Beijing has never ruled out the use of force to ensure unification.
SLOW TICKET SALES
The Nationalists have said they expect around 100,000 Taiwanese businessmen to return to vote this time.
That would be about half the turnout of four years ago when Ma won a second term by a slim six percent margin.
In Dongguan, as many as 40,000 Taiwanese went home to vote that year but Chai expects only 10,000-15,000 to go this year.
Around 40,000 Taiwanese living in Shanghai may return, said Eddie Hu, executive vice chairman of Shanghai's Taiwan Business Association.
Four years ago, 70,000 made the trip.
In a small sign of the anaemic interest, South East Travel Service Co Ltd took more than three weeks to fill a 300-seat charter flight from Shanghai for the election, according to its ticket sales department.
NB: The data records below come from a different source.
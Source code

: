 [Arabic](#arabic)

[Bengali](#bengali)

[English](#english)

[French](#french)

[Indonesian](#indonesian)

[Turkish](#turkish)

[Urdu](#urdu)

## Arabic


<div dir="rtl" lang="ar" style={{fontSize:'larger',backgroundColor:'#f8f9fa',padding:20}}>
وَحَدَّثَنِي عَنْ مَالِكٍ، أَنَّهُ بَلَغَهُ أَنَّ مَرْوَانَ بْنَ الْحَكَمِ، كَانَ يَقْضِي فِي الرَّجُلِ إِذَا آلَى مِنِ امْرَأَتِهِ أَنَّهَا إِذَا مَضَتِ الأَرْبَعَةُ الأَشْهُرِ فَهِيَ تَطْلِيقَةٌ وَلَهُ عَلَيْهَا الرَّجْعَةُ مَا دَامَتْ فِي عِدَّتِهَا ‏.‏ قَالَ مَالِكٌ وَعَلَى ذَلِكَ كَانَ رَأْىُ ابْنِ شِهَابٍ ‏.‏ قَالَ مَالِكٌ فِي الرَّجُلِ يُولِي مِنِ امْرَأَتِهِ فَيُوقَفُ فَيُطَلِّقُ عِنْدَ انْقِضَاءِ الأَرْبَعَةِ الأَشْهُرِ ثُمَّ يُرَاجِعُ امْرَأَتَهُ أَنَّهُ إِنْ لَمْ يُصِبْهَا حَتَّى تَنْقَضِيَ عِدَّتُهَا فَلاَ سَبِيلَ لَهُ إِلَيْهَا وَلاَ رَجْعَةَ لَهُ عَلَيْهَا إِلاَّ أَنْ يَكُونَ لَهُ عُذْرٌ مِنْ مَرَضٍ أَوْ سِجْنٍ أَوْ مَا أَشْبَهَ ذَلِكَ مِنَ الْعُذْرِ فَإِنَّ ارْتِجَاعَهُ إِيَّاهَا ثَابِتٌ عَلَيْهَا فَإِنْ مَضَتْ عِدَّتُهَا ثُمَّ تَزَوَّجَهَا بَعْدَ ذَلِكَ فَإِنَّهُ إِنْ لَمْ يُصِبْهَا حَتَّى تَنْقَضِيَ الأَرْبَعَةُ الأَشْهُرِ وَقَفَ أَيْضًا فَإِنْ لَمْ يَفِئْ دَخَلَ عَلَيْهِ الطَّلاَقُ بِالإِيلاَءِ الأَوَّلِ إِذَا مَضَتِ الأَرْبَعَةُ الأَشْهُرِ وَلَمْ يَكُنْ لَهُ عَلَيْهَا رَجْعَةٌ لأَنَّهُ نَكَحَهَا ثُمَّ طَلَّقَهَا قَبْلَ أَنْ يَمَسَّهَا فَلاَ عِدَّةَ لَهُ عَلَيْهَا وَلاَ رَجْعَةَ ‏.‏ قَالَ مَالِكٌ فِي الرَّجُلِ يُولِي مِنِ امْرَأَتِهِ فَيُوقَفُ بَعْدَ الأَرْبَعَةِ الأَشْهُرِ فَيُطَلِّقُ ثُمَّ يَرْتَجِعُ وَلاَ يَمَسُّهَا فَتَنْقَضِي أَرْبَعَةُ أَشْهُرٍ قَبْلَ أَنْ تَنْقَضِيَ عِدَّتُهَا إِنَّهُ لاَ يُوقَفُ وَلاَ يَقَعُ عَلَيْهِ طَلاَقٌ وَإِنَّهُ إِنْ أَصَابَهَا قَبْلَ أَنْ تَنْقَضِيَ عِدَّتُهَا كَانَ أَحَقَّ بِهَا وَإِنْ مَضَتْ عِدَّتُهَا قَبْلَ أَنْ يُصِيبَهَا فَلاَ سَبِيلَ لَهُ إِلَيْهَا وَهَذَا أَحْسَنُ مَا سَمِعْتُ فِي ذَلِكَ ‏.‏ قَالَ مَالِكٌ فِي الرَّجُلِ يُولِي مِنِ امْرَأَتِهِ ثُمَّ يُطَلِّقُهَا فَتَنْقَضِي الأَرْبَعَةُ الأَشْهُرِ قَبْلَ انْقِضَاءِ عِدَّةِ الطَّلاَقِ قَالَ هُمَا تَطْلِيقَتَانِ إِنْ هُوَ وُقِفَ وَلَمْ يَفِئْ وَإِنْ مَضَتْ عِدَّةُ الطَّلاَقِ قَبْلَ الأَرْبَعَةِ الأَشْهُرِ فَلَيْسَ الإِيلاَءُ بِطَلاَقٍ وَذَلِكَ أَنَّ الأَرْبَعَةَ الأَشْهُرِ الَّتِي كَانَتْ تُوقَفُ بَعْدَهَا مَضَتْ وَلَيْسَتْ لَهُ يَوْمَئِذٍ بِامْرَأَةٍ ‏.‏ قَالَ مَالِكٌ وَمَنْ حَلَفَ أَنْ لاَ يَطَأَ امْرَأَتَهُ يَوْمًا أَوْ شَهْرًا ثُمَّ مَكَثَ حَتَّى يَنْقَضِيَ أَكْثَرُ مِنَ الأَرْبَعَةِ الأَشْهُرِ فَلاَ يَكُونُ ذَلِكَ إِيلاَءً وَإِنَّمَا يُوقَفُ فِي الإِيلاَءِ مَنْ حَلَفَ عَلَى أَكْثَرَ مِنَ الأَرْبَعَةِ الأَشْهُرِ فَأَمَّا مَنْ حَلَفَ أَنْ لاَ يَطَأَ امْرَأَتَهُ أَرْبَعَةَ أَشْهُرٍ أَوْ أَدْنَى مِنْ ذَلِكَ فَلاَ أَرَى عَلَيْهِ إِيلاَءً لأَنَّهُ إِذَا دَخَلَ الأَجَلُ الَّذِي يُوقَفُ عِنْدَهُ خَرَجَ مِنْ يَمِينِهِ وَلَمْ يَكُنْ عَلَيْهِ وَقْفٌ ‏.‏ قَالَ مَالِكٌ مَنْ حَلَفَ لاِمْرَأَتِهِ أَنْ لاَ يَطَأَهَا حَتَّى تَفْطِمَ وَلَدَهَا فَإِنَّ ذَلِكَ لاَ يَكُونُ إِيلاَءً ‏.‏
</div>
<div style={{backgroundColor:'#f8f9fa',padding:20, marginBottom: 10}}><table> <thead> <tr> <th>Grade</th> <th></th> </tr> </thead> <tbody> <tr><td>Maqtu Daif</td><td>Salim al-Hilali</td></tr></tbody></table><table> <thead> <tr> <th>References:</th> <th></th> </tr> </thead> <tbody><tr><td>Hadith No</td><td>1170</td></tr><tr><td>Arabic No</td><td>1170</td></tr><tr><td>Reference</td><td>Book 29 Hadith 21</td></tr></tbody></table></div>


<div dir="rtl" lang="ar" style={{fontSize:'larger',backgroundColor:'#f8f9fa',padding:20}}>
Airlines have trimmed prices on commercial flights to try to entice would-be voters, but Hu says that won't matter much.
"There isn't a problem with the price. The problem is whether or not people's hearts are in it for Taiwan," he said.
"If you don't have your heart in it, you're still not going to go back even if the ticket's cheaper."
Few have benefited more than Taiwanese businessmen operating in China from warmer cross-strait ties and more than 20 trade deals inked since Ma became president in 2008.
But the cosiness with China espoused by the Nationalists has ultimately undermined the party.
Many voters are suspicious of a perceived growing economic dependence on China and are supporting the DPP this time round.
"This isn't about one election. It's about Taiwan's future," said a Taiwanese executive and Nationalist supporter in Shanghai who declined to be named.
"The question is whether the Nationalists will continue to exist or not. I'm just voting to show my support."
Chai, the business association leader from Dongguan, says he is heeding the call of civic duty. "It may not be able to change the result," he said.
"But as a citizen I still need to vote."